病案本(1・2巻)読んだ!!
(ほぼどこが最高だったかという語りなので以下ネタバレ配慮などはしてないです)
方々で御名前を拝見する肉包不吃肉先生の作品という事で読んでみましたがすっっっっごく面白かった〜〜〜〜!!!!
2巻まで読み終えて、何より思うのはずば抜けて心理描写が巧みな方であり、キャラクター毎の人物造詣の深さが素晴らしいなと。2巻まで読み終わって、賀坊ちゃんも謝先生も大好き!!!!になりました!!!
お兄ちゃん過激派の雪ちゃん、哀れな陳刑事も好きだよ!!
読み始めてからある程度の時点まで、私には受け攻めどっちかさっぱり分からなかったのが面白かったです。
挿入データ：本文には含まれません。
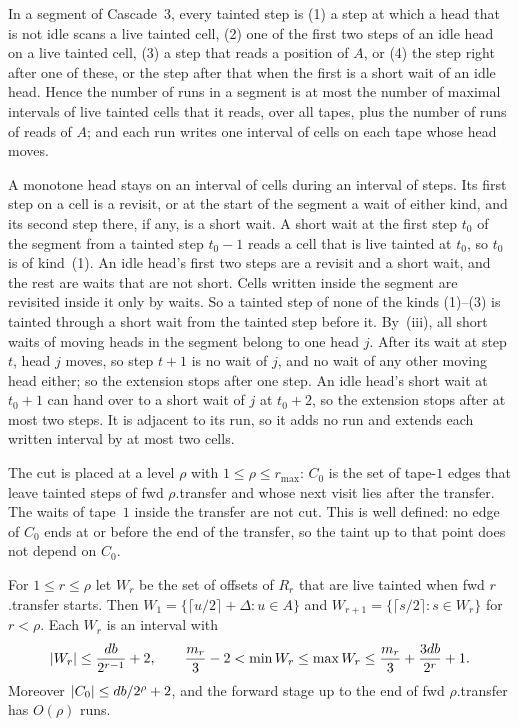 \begin{lemma}[Segments]\label{lem:c3-segments}
\notformalized
In a segment of Cascade~3, every tainted step is (1) a step at which a head that is not idle scans a live tainted cell, (2) one of the
first two steps of an idle head on a live tainted cell, (3) a step that reads a position of $A$, or (4) the step right after one of
these, or the step after that when the first is a short wait of an idle head. Hence the number of runs in a segment is at most the
number of maximal intervals of live tainted cells that it reads, over all tapes, plus the number of runs of reads of $A$; and each run
writes one interval of cells on each tape whose head moves.
\end{lemma}

\begin{informalproof}
A monotone head stays on an interval of cells during an interval of steps. Its first step on a cell is a revisit, or at the start of
the segment a wait of either kind, and its second step there, if any, is a short wait. A short wait at the first step $t_0$ of the
segment from a tainted step $t_0-1$ reads a cell that is live tainted at $t_0$, so $t_0$ is of kind~(1). An idle head's first two steps
are a revisit and a short wait, and the rest are waits that are not short. Cells written inside the segment are revisited inside it only
by waits. So a tainted step of none of the kinds (1)--(3) is tainted through a short wait from the tainted step before it. By~(iii), all
short waits of moving heads in the segment belong to one head $j$. After its wait at step $t$, head $j$ moves, so step $t+1$ is no wait
of $j$, and no wait of any other moving head either; so the extension stops after one step. An idle head's short wait at $t_0+1$ can hand
over to a short wait of $j$ at $t_0+2$, so the extension stops after at most two steps. It is adjacent to its run, so it adds no run and
extends each written interval by at most two cells.
\end{informalproof}

The cut is placed at a level $\rho$ with $1\le\rho\le r_{\max}$: $C_0$ is the set of tape-$1$ edges that leave tainted steps of
fwd $\rho$.transfer and whose next visit lies after the transfer. The waits of tape~$1$ inside the transfer are not cut. This is well
defined: no edge of $C_0$ ends at or before the end of the transfer, so the taint up to that point does not depend on $C_0$.

\begin{lemma}\label{lem:c3-forward}
\notformalized
For $1\le r\le\rho$ let $W_r$ be the set of offsets of $R_r$ that are live tainted when fwd $r$.transfer starts. Then
$W_1=\{\lceil u/2\rceil+\Delta:u\in A\}$ and $W_{r+1}=\{\lceil s/2\rceil:s\in W_r\}$ for $r<\rho$. Each $W_r$ is an interval with
\[
  \abs{W_r}\le\frac{db}{2^{r-1}}+2,\qquad \frac{m_r}3-2<\min W_r\le\max W_r\le\frac{m_r}3+\frac{3db}{2^r}+1 .
\]
Moreover $\abs{C_0}\le db/2^\rho+2$, and the forward stage up to the end of fwd $\rho$.transfer has $O(\rho)$ runs.
\end{lemma}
謝先生、ご飯作り始めたからてっきり攻めかと…(そこ!?)
私の中華BL歴は墨香先生が始祖なので、やっぱりご飯上手に作れるのは攻めっていう先入観がありました。
謝先生の腰が細いとか肌が白いとかの描写がちらほらあったのでお?もしや?と思ってたところ、賀坊ちゃんがピンチ時にロールスロイスで颯爽と駆けつけてくれたので、そこでお前が攻めか〜〜〜〜〜!!!!!と分かりました。受けピンチロールスロイスはまごうことなき攻めの証。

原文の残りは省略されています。